[Items from a data source]
━━━━

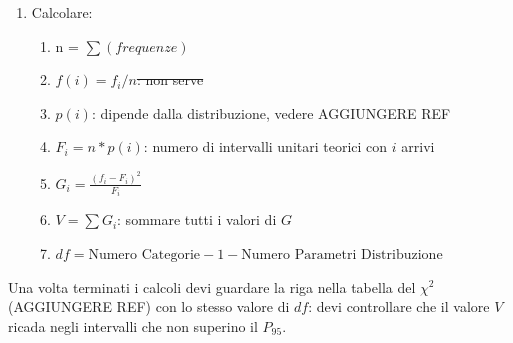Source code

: \begin{enumerate}
\begin{itemize}
\begin{figure}[H]
                    \end{figure}
          \end{itemize}
    \item Calcolare:
          \begin{enumerate}
              \item n = $\sum(frequenze)$
              \item \st{$f(i) = f_i / n$: non serve}
              \item $p(i)$: dipende dalla distribuzione, vedere AGGIUNGERE
                    REF
              \item $F_i = n * p(i)$: numero di intervalli unitari teorici
                    con $i$ arrivi
              \item $G_i = \frac{(f_i - F_i)^2}{F_i}$
              \item $V = \sum G_i$: sommare tutti i valori di $G$
              \item $df = \text{Numero Categorie} - 1 - \text{Numero
                            Parametri Distribuzione}$
          \end{enumerate}
\end{enumerate}

Una volta terminati i calcoli devi guardare la riga nella tabella del $\chi^2$
(AGGIUNGERE REF) con lo stesso valore di $df$: devi controllare che il valore
$V$ ricada negli intervalli che non superino il $P_{95}$.
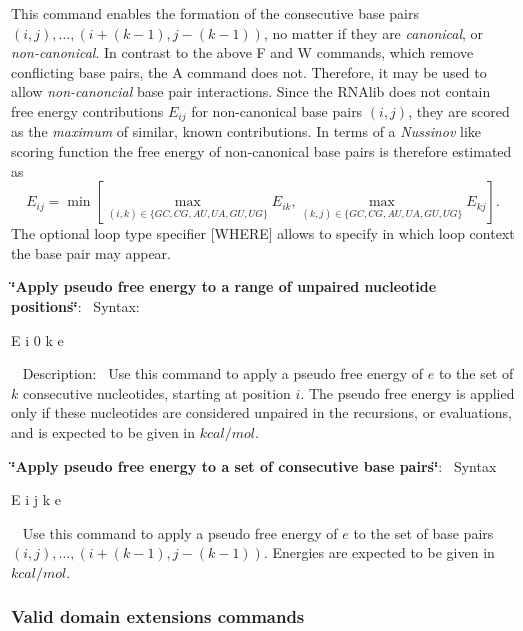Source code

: \begin{DoxyEnumerate}
 This command enables the formation of the consecutive base pairs $ (i,j), \ldots, (i+(k-1), j-(k-1)) $, no matter if they are {\itshape canonical}, or {\itshape non-\/canonical}. In contrast to the above {\ttfamily F} and {\ttfamily W} commands, which remove conflicting base pairs, the {\ttfamily A} command does not. Therefore, it may be used to allow {\itshape non-\/canoncial} base pair interactions. Since the R\+N\+Alib does not contain free energy contributions $ E_{ij} $ for non-\/canonical base pairs $ (i,j) $, they are scored as the {\itshape maximum} of similar, known contributions. In terms of a {\itshape Nussinov} like scoring function the free energy of non-\/canonical base pairs is therefore estimated as \[ E_{ij} = \min \left[ \max_{(i,k) \in \{GC, CG, AU, UA, GU, UG\}} E_{ik}, \max_{(k,j) \in \{GC, CG, AU, UA, GU, UG\}} E_{kj} \right]. \] The optional loop type specifier {\ttfamily }\mbox{[}W\+H\+E\+RE\mbox{]} allows to specify in which loop context the base pair may appear.
\item {\bfseries \char`\"{}\+Apply pseudo free energy to a range of unpaired nucleotide positions\char`\"{}}\+:~\newline
 Syntax\+:
\begin{DoxyCode}
E i 0 k e 
\end{DoxyCode}
~\newline
 Description\+:~\newline
 Use this command to apply a pseudo free energy of $ e $ to the set of $ k $ consecutive nucleotides, starting at position $ i $. The pseudo free energy is applied only if these nucleotides are considered unpaired in the recursions, or evaluations, and is expected to be given in $ kcal / mol $.
\item {\bfseries \char`\"{}\+Apply pseudo free energy to a set of consecutive base pairs\char`\"{}}\+:~\newline
 Syntax
\begin{DoxyCode}
E i j k e 
\end{DoxyCode}
~\newline
 Use this command to apply a pseudo free energy of $ e $ to the set of base pairs $ (i,j), \ldots, (i+(k-1), j-(k-1)) $. Energies are expected to be given in $ kcal / mol $.
\end{DoxyEnumerate}\hypertarget{file_formats_domains_syntax}{}\subsubsection{Valid domain extensions commands}\label{file_formats_domains_syntax}

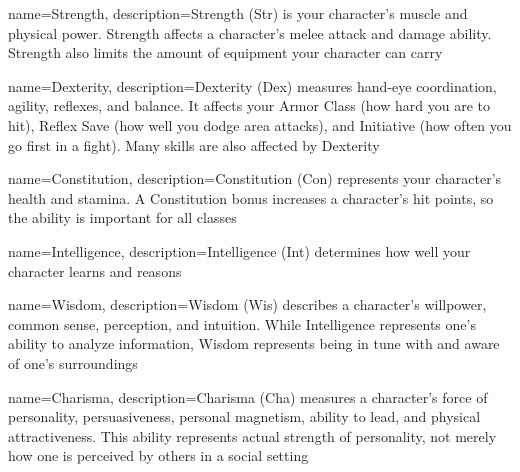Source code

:  {
}

{
name=Strength,
description={Strength (Str) is your character's muscle and physical power. Strength affects a character's melee attack and damage ability. Strength also limits the amount of equipment your character can carry}
}

{
name=Dexterity,
description={Dexterity (Dex) measures hand-eye coordination, agility, reflexes, and balance. It affects your Armor Class (how hard you are to hit), Reflex Save (how well you dodge area attacks), and Initiative (how often you go first in a fight). Many skills are also affected by Dexterity}
}

{
name=Constitution,
description={Constitution (Con) represents your character's health and stamina. A Constitution bonus increases a character's hit points, so the ability is important for all classes}
}

{
name=Intelligence,
description={Intelligence (Int) determines how well your character learns and reasons}
}

{
name=Wisdom,
description={Wisdom (Wis) describes a character's willpower, common sense, perception, and intuition. While Intelligence represents one's ability to analyze information, Wisdom represents being in tune with and aware of one's surroundings}
}

{
name=Charisma,
description={Charisma (Cha) measures a character's force of personality, persuasiveness, personal magnetism, ability to lead, and physical attractiveness. This ability represents actual strength of personality, not merely how one is perceived by others in a social setting}
}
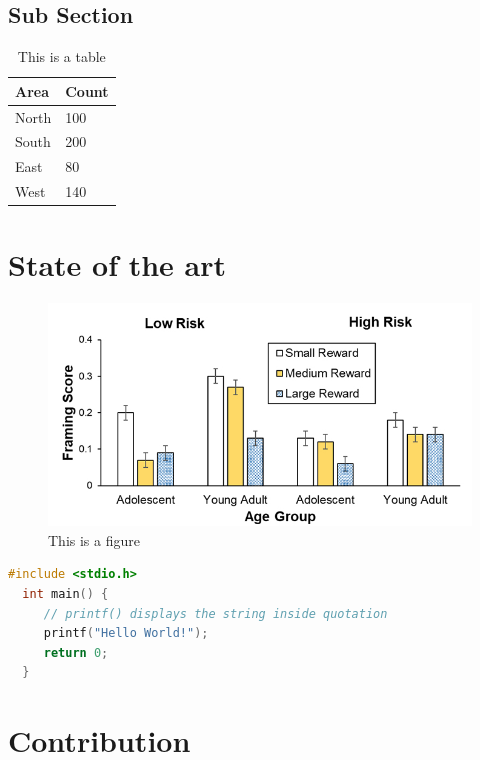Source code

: \documentclass{silreport}
\begin{document}
\section{Sub Section}
\lipsum[1]

\begin{table}[hbt]
\centering
\begin{tabular}{ll}
\hline
Area & Count\\
\hline
North & 100\\
South & 200\\
East & 80\\
West & 140\\
\hline
\end{tabular}
\caption{This is a table}
\label{tab:sample}
\end{table}
\lipsum[1-2]

\chapter{State of the art}
\lipsum[1-2]

\begin{figure}[htp]
\centering
\includegraphics[width=.5\textwidth]{figures/sample_figure.jpg}
\caption{This is a figure}
\label{fig:samplefigure}
\end{figure}

\lipsum[1-2]

\begin{lstlisting}[language=C, caption=Sample C Program, captionpos=b]
  #include <stdio.h>
  int main() {
     // printf() displays the string inside quotation
     printf("Hello World!");
     return 0;
  }
\end{lstlisting}

\lipsum[1-2]



\chapter{Contribution}
\lipsum[1-2]
\end{document}
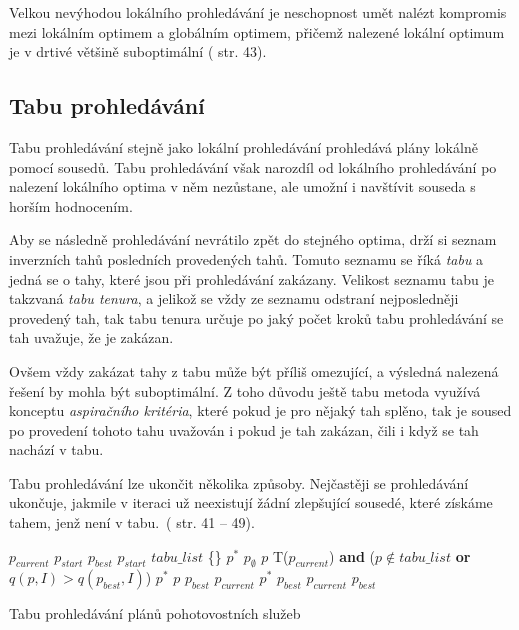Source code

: Velkou nevýhodou lokálního prohledávání je neschopnost umět nalézt kompromis mezi lokálním optimem a globálním optimem,
přičemž nalezené lokální optimum je v drtivé většině suboptimální (\cite{GlovKoch03} str. 43).

\subsection{Tabu prohledávání}

Tabu prohledávání stejně jako lokální prohledávání prohledává plány lokálně pomocí sousedů.
Tabu prohledávání však narozdíl od lokálního prohledávání po nalezení lokálního optima v něm nezůstane,
ale umožní i navštívit souseda s horším hodnocením.

Aby se následně prohledávání nevrátilo zpět do stejného optima,
drží si seznam inverzních tahů posledních provedených tahů. Tomuto seznamu se říká \textit{tabu} a jedná se o tahy, které 
jsou při prohledávání zakázany.
Velikost seznamu tabu je takzvaná \textit{tabu tenura}, a jelikož se vždy ze seznamu odstraní nejposledněji provedený tah,
tak tabu tenura určuje po jaký počet kroků tabu prohledávání se tah uvažuje, že je zakázan. 

Ovšem vždy zakázat tahy z tabu může být příliš omezující, a výsledná nalezená řešení by mohla být suboptimální.
Z toho důvodu ještě tabu metoda využívá konceptu \textit{aspiračního kritéria}, které pokud je pro nějaký tah splěno,
tak je soused po provedení tohoto tahu uvažován i pokud je tah zakázan, čili i když se tah nachází v tabu.

Tabu prohledávání lze ukončit několika způsoby. Nejčastěji se prohledávání ukončuje, jakmile v iteraci už neexistují žádní zlepšující sousedé,
které získáme tahem, jenž není v tabu.~(\cite{GlovKoch03} str. 41 -- 49). 

\begin{algorithm}[H]
  \begin{algorithmic}[1]
    \State $p_{current}$ \gets $p_{start}$
    \State $p_{best}$ \gets $p_{start}$
    \State $tabu\_list$ \gets \{\}
      \State $p^*$ \gets $p_{\emptyset}$ 
        \State $p$ \gets T($p_{current}$)
         \textbf{and} ($p \notin tabu\_list$ \textbf{or} $q(p, I) > q(p_{best}, I)$)
          \State $p^*$ \gets $p$
        \EndIf
      \EndFor
        \State \Return $p_{best}$
      \EndIf
      \State $p_{current}$ \gets $p^*$
        \State $p_{best}$ \gets $p_{current}$
      \EndIf
      \State {}
        \State {} 
      \EndIf
    \EndWhile
    \State \Return $p_{best}$
  \EndFunction
  \end{algorithmic}
  \caption{Tabu prohledávání plánů pohotovostních služeb}
  \label{alg:tabusearch}
\end{algorithm}

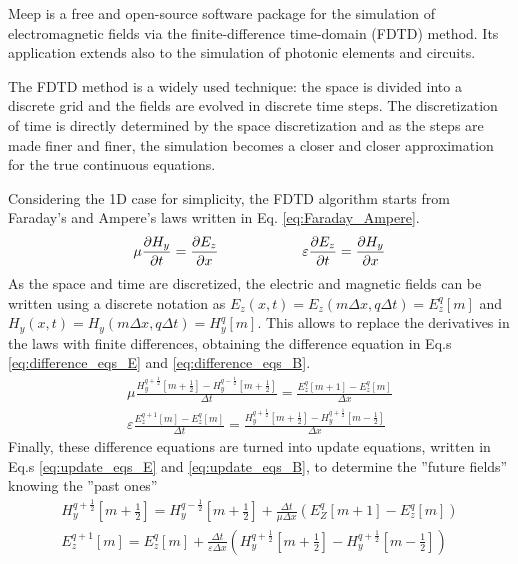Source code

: Meep is a free and open-source software package for the simulation of electromagnetic fields via the finite-difference time-domain (FDTD) method.
Its application extends also to the simulation of photonic elements and circuits.  

The FDTD method is a widely used technique: the space is divided into a discrete grid and the fields are evolved in discrete time steps.
The discretization of time is directly determined by the space discretization and as the steps are made finer and finer, the simulation becomes a closer and closer approximation for the true continuous equations.

Considering the 1D case for simplicity, the FDTD algorithm starts from Faraday's and Ampere's laws written in Eq. \ref*{eq:Faraday_Ampere}.
\begin{equation} \label{eq:Faraday_Ampere}
    \mu \pdv{H_y}{t} = \pdv{E_z}{x} \qquad\qquad\qquad \varepsilon \pdv{E_z}{t} = \pdv{H_y}{x}
\end{equation}
As the space and time are discretized, the electric and magnetic fields can be written using a discrete notation as \(E_z(x, t) = E_z (m\Delta x, q \Delta t) = E_z^q[m]\) and \(H_y(x, t) = H_y(m\Delta x, q \Delta t) = H_y^q[m]\). This allows to replace the derivatives in the laws with finite differences, obtaining the difference equation in Eq.s \ref*{eq:difference_eqs_E} and \ref*{eq:difference_eqs_B}.
\begin{align}
    \label{eq:difference_eqs_E}
    \mu \frac{H_y^{q+\frac{1}{2}}[m+\frac{1}{2}] - H_y^{q-\frac{1}{2}}[m+\frac{1}{2}]}{\Delta t} = \frac{E_z^q[m+1] - E_z^q[m]}{\Delta x}
    \\
    \label{eq:difference_eqs_B}
    \varepsilon\frac{E_z^{q+1}[m] - E_z^q[m]}{\Delta t} = \frac{H_y^{q+\frac{1}{2}}[m+\frac{1}{2}] - H_y^{q+\frac{1}{2}}[m-\frac{1}{2}]}{\Delta x}
\end{align}
Finally, these difference equations are turned into update equations, written in Eq.s \ref*{eq:update_eqs_E} and \ref*{eq:update_eqs_B}, to determine the ''future fields'' knowing the ''past ones''
\begin{align}
    \label{eq:update_eqs_E}
    H_y^{q+\frac{1}{2}} \left[ m+\frac{1}{2} \right] = H_y^{q-\frac{1}{2}} \left[ m+\frac{1}{2} \right] + \frac{\Delta t}{\mu \Delta x} \left( E_Z^q[m+1] - E_z^q[m] \right)
    \\
    \label{eq:update_eqs_B}
    E_z^{q+1} [m] = E_z^q[m] + \frac{\Delta t}{\varepsilon \Delta x} \left( H_y^{q+\frac{1}{2}}\left[ m+\frac{1}{2} \right] - H_y^{q+\frac{1}{2}}\left[ m-\frac{1}{2} \right] \right)
\end{align}

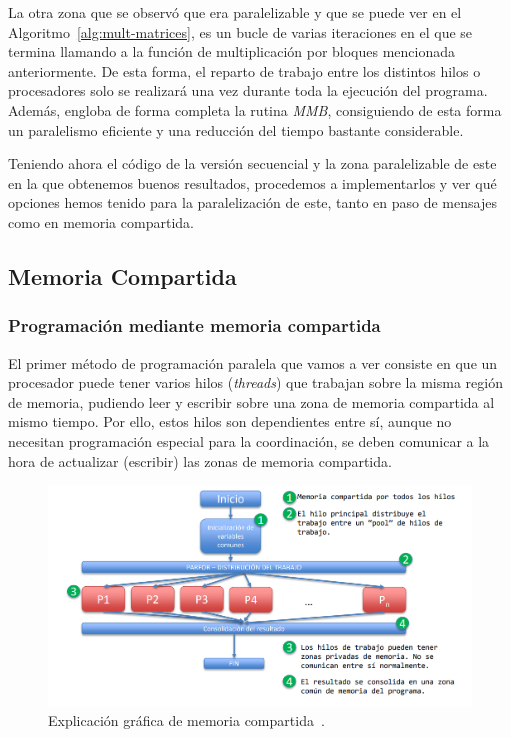 \documentclass[a4paper,12pt]{article}
\begin{document}
La otra zona que se observó que era paralelizable y que se puede ver en el  Algoritmo~\ref{alg:mult-matrices}, es un bucle de varias iteraciones en el que se termina llamando a la función de multiplicación por bloques mencionada anteriormente. De esta forma, el reparto de trabajo entre los distintos hilos o procesadores solo se realizará una vez durante toda la ejecución del programa. Además, engloba de forma completa la rutina {\it MMB}, consiguiendo de esta forma un paralelismo eficiente y una reducción del tiempo bastante considerable.

Teniendo ahora el código de la versión secuencial y la zona paralelizable de este en la que obtenemos buenos resultados, procedemos a implementarlos y ver qué opciones hemos tenido para la paralelización de este, tanto en paso de mensajes como en memoria compartida.

\subsection{Memoria Compartida}
\subsubsection{Programación mediante memoria compartida}
El primer método de programación paralela que vamos a ver consiste en que un procesador puede tener varios hilos ({\it threads}) que trabajan sobre la misma región de memoria, pudiendo leer y escribir sobre una zona de memoria compartida al mismo tiempo. Por ello, estos hilos son dependientes entre sí, aunque no necesitan programación especial para la coordinación, se deben comunicar a la hora de actualizar (escribir) las zonas de memoria compartida.


\begin{figure}[htbp]
    \includegraphics[scale=0.65]{./images/2.1.arte-omp.PNG}
    \centering
    \caption{Explicación gráfica de memoria compartida~\cite{icmat}.}
    \label{fig:arte-omp}
\end{figure}
\end{document}
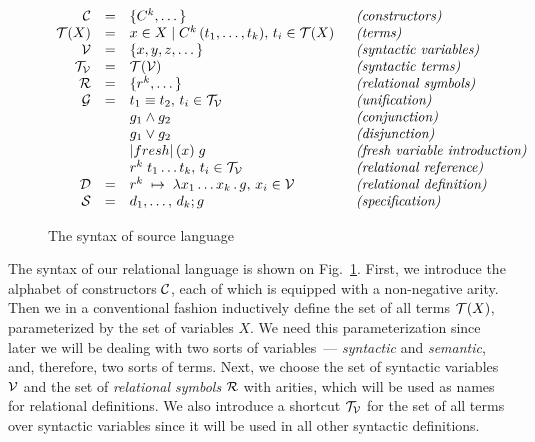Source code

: \begin{figure}[t]
\small
$$
\begin{array}{rcll}
\meta{C}    & = & \{C^k,\dots\}                                        & \;\;\mbox{\emph{(constructors)}}\\
\meta{T}(X) & = & x\in X \mid C^k\,(t_1,\dots,t_k),\,t_i\in \meta{T}(X) & \;\;\mbox{\emph{(terms)}}\\
\meta{V}    & = & \{x, y, z, \dots\}                                   & \;\;\mbox{\emph{(syntactic variables)}}\\
\meta{T_V}  & = & \meta{T}(\meta{V})                                   & \;\;\mbox{\emph{(syntactic terms)}}\\
\meta{R}    & = & \{r^k,\dots\}                                        & \;\;\mbox{\emph{(relational symbols)}}\\
\meta{G}    & = & t_1\equiv t_2,\,t_i\in\meta{T_V}                      & \;\;\mbox{\emph{(unification)}}\\ 
            &   & g_1\wedge g_2                                        & \;\;\mbox{\emph{(conjunction)}}\\
            &   & g_1\vee g_2                                          & \;\;\mbox{\emph{(disjunction)}}\\
            &   &\lstinline|fresh|\,(x)\;g                             & \;\;\mbox{\emph{(fresh variable introduction)}}\\
            &   &r^k\;t_1\dots t_k,\,t_i\in\meta{T_V}                   & \;\;\mbox{\emph{(relational reference)}}\\
\meta{D}    & = & r^k\binds\lambda x_1\dots x_k\,.\,g,\,x_i\in\meta{V}  & \;\;\mbox{\emph{(relational definition)}}\\
\meta{S}    & = & d_1,\dots,\,d_k; g                                    & \;\;\mbox{\emph{(specification)}}
\end{array}
$$
\caption{The syntax of source language}
\label{syntax}
\end{figure}

The syntax of our relational language is shown on Fig.~\ref{syntax}. First, we introduce the alphabet of constructors ${\mathcal{C}}$, each of which is equipped with a 
non-negative arity. Then we in a conventional fashion inductively define the set of all terms ${\mathcal{T}}(X)$, parameterized by the set of variables $X$. We need this parameterization 
since later we will be dealing with two sorts of variables~--- \emph{syntactic} and \emph{semantic}, and, therefore, two sorts of terms. Next, we choose the set of syntactic variables
${\mathcal{V}}$ and the set of \emph{relational symbols} ${\mathcal{R}}$ with arities, which will be used as names for relational definitions. We also introduce a shortcut
${\mathcal{T_V}}$ for the set of all terms over syntactic variables since it will be used in all other syntactic definitions.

━━━━

Task instructions.
Locate and copy each line in the data above that includes the word "entre".

Answer area.
La otra zona que se observó que era paralelizable y que se puede ver en el  Algoritmo~\ref{alg:mult-matrices}, es un bucle de varias iteraciones en el que se termina llamando a la función de multiplicación por bloques mencionada anteriormente. De esta forma, el reparto de trabajo entre los distintos hilos o procesadores solo se realizará una vez durante toda la ejecución del programa. Además, engloba de forma completa la rutina {\it MMB}, consiguiendo de esta forma un paralelismo eficiente y una reducción del tiempo bastante considerable.
El primer método de programación paralela que vamos a ver consiste en que un procesador puede tener varios hilos ({\it threads}) que trabajan sobre la misma región de memoria, pudiendo leer y escribir sobre una zona de memoria compartida al mismo tiempo. Por ello, estos hilos son dependientes entre sí, aunque no necesitan programación especial para la coordinación, se deben comunicar a la hora de actualizar (escribir) las zonas de memoria compartida.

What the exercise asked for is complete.